▶ WHAT YOU WILL DO: Word for word, reproduce the records, keeping none of the pictures.

Start of ENTRIES SUPPLIED

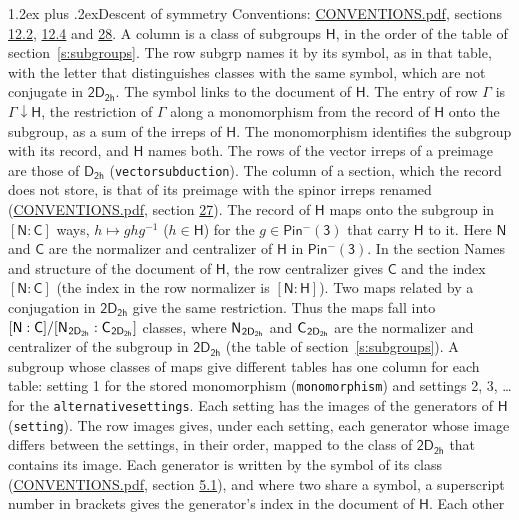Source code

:\documentclass[10pt,a4paper]{article}
\makeatletter
\renewcommand\section{\@startsection{section}{1}{\z@}{-3ex plus -1ex minus -.2ex}%
  {1.2ex plus .2ex}{\normalfont\large\sffamily\bfseries\color{parttitle}}}
\numberwithin{equation}{section}
\newcommand{\grp}[1]{\mathsf{#1}}
\newcommand{\grpindex}[2]{[#1 : #2]}
\newcommand{\restr}[2]{#1\!\downarrow#2}
\newcommand{\hairsp}{\mkern1mu}
\makeatother
\begin{document}
\section{Descent of symmetry}\label{s:subduction}
Conventions: \href{../../CONVENTIONS.pdf}{CONVENTIONS.pdf}, sections \href{../../../rotation/CONVENTIONS.pdf\#conv.12.2}{12.2}, \href{../../../rotation/CONVENTIONS.pdf\#conv.12.4}{12.4} and \href{../../CONVENTIONS.pdf\#conv.28}{28}.
A column is a class of subgroups $\grp{H}$, in the order of the table of section~\ref{s:subgroups}. The row subgrp names it by its symbol, as in that table, with the letter that distinguishes classes with the same symbol, which are not conjugate in $\grp{2D_{2h}}$. The symbol links to the document of $\grp{H}$. The entry of row $\Gamma$ is $\restr{\Gamma}{\grp{H}}$, the restriction of $\Gamma$ along a monomorphism from the record of $\grp{H}$ onto the subgroup, as a sum of the irreps of $\grp{H}$. The monomorphism identifies the subgroup with its record, and $\grp{H}$ names both. The rows of the vector irreps of a preimage are those of \href{../../../rotation/data/pdf/D2h.pdf}{$\grp{D_{2h}}$} (\texttt{vectorsubduction}). The column of a section, which the record does not store, is that of its preimage with the spinor irreps renamed (\href{../../CONVENTIONS.pdf}{CONVENTIONS.pdf}, section \href{../../CONVENTIONS.pdf\#conv.27}{27}). \label{n:group.normalizer.o3}\label{n:group.centralizer.o3}\label{n:element.h}The record of $\grp{H}$ maps onto the subgroup in $\grpindex{\grp{N}}{\grp{C}}$ ways, $h \mapsto g h g^{-1}$ ($h \in \grp{H}$) for the $g \in \grp{Pin^{-}(3)}$ that carry $\grp{H}$ to it. Here $\grp{N}$ and $\grp{C}$ are the normalizer and centralizer of $\grp{H}$ in \href{Pinminus3.pdf}{$\grp{Pin^{-}(3)}$}. In the section Names and structure of the document of $\grp{H}$, the row centralizer gives $\grp{C}$ and the index $\grpindex{\grp{N}}{\grp{C}}$ (the index in the row normalizer is $\grpindex{\grp{N}}{\grp{H}}$). Two maps related by a conjugation in $\grp{2D_{2h}}$ give the same restriction. Thus the maps fall into $\grpindex{\grp{N}}{\grp{C}}/\grpindex{\grp{N}_{\hairsp \grp{2D_{2h}}}}{\grp{C}_{\hairsp \grp{2D_{2h}}}}$ classes, where $\grp{N}_{\hairsp \grp{2D_{2h}}}$ and $\grp{C}_{\hairsp \grp{2D_{2h}}}$ are the normalizer and centralizer of the subgroup in $\grp{2D_{2h}}$ (the table of section~\ref{s:subgroups}). \label{n:head.setting}A subgroup whose classes of maps give different tables has one column for each table: setting 1 for the stored monomorphism (\texttt{monomorphism}) and settings 2, 3, \dots{} for the \texttt{alternativesettings}. Each setting has the images of the generators of $\grp{H}$ (\texttt{setting}). \label{n:head.images}The row images gives, under each setting, each generator whose image differs between the settings, in their order, mapped to the class of $\grp{2D_{2h}}$ that contains its image. \label{n:element.generator.index}Each generator is written by the symbol of its class (\href{../../CONVENTIONS.pdf}{CONVENTIONS.pdf}, section \href{../../../rotation/CONVENTIONS.pdf\#conv.5.1}{5.1}), and where two share a symbol, a superscript number in brackets gives the generator's index in the document of $\grp{H}$. \label{n:irrep.Delta}Each other 
\end{document}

End of ENTRIES SUPPLIED

▶ YOUR SOLUTION:
Source code

:\documentclass[10pt,a4paper]{article}
\makeatletter
\renewcommand\section{\@startsection{section}{1}{\z@}{-3ex plus -1ex minus -.2ex}%
  {1.2ex plus .2ex}{\normalfont\large\sffamily\bfseries\color{parttitle}}}
\numberwithin{equation}{section}
\newcommand{\grp}[1]{\mathsf{#1}}
\newcommand{\grpindex}[2]{[#1 : #2]}
\newcommand{\restr}[2]{#1\!\downarrow#2}
\newcommand{\hairsp}{\mkern1mu}
\makeatother
\begin{document}
\section{Descent of symmetry}\label{s:subduction}
Conventions: \href{../../CONVENTIONS.pdf}{CONVENTIONS.pdf}, sections \href{../../../rotation/CONVENTIONS.pdf\#conv.12.2}{12.2}, \href{../../../rotation/CONVENTIONS.pdf\#conv.12.4}{12.4} and \href{../../CONVENTIONS.pdf\#conv.28}{28}.
A column is a class of subgroups $\grp{H}$, in the order of the table of section~\ref{s:subgroups}. The row subgrp names it by its symbol, as in that table, with the letter that distinguishes classes with the same symbol, which are not conjugate in $\grp{2D_{2h}}$. The symbol links to the document of $\grp{H}$. The entry of row $\Gamma$ is $\restr{\Gamma}{\grp{H}}$, the restriction of $\Gamma$ along a monomorphism from the record of $\grp{H}$ onto the subgroup, as a sum of the irreps of $\grp{H}$. The monomorphism identifies the subgroup with its record, and $\grp{H}$ names both. The rows of the vector irreps of a preimage are those of \href{../../../rotation/data/pdf/D2h.pdf}{$\grp{D_{2h}}$} (\texttt{vectorsubduction}). The column of a section, which the record does not store, is that of its preimage with the spinor irreps renamed (\href{../../CONVENTIONS.pdf}{CONVENTIONS.pdf}, section \href{../../CONVENTIONS.pdf\#conv.27}{27}). \label{n:group.normalizer.o3}\label{n:group.centralizer.o3}\label{n:element.h}The record of $\grp{H}$ maps onto the subgroup in $\grpindex{\grp{N}}{\grp{C}}$ ways, $h \mapsto g h g^{-1}$ ($h \in \grp{H}$) for the $g \in \grp{Pin^{-}(3)}$ that carry $\grp{H}$ to it. Here $\grp{N}$ and $\grp{C}$ are the normalizer and centralizer of $\grp{H}$ in \href{Pinminus3.pdf}{$\grp{Pin^{-}(3)}$}. In the section Names and structure of the document of $\grp{H}$, the row centralizer gives $\grp{C}$ and the index $\grpindex{\grp{N}}{\grp{C}}$ (the index in the row normalizer is $\grpindex{\grp{N}}{\grp{H}}$). Two maps related by a conjugation in $\grp{2D_{2h}}$ give the same restriction. Thus the maps fall into $\grpindex{\grp{N}}{\grp{C}}/\grpindex{\grp{N}_{\hairsp \grp{2D_{2h}}}}{\grp{C}_{\hairsp \grp{2D_{2h}}}}$ classes, where $\grp{N}_{\hairsp \grp{2D_{2h}}}$ and $\grp{C}_{\hairsp \grp{2D_{2h}}}$ are the normalizer and centralizer of the subgroup in $\grp{2D_{2h}}$ (the table of section~\ref{s:subgroups}). \label{n:head.setting}A subgroup whose classes of maps give different tables has one column for each table: setting 1 for the stored monomorphism (\texttt{monomorphism}) and settings 2, 3, \dots{} for the \texttt{alternativesettings}. Each setting has the images of the generators of $\grp{H}$ (\texttt{setting}). \label{n:head.images}The row images gives, under each setting, each generator whose image differs between the settings, in their order, mapped to the class of $\grp{2D_{2h}}$ that contains its image. \label{n:element.generator.index}Each generator is written by the symbol of its class (\href{../../CONVENTIONS.pdf}{CONVENTIONS.pdf}, section \href{../../../rotation/CONVENTIONS.pdf\#conv.5.1}{5.1}), and where two share a symbol, a superscript number in brackets gives the generator's index in the document of $\grp{H}$. \label{n:irrep.Delta}Each other 
\end{document}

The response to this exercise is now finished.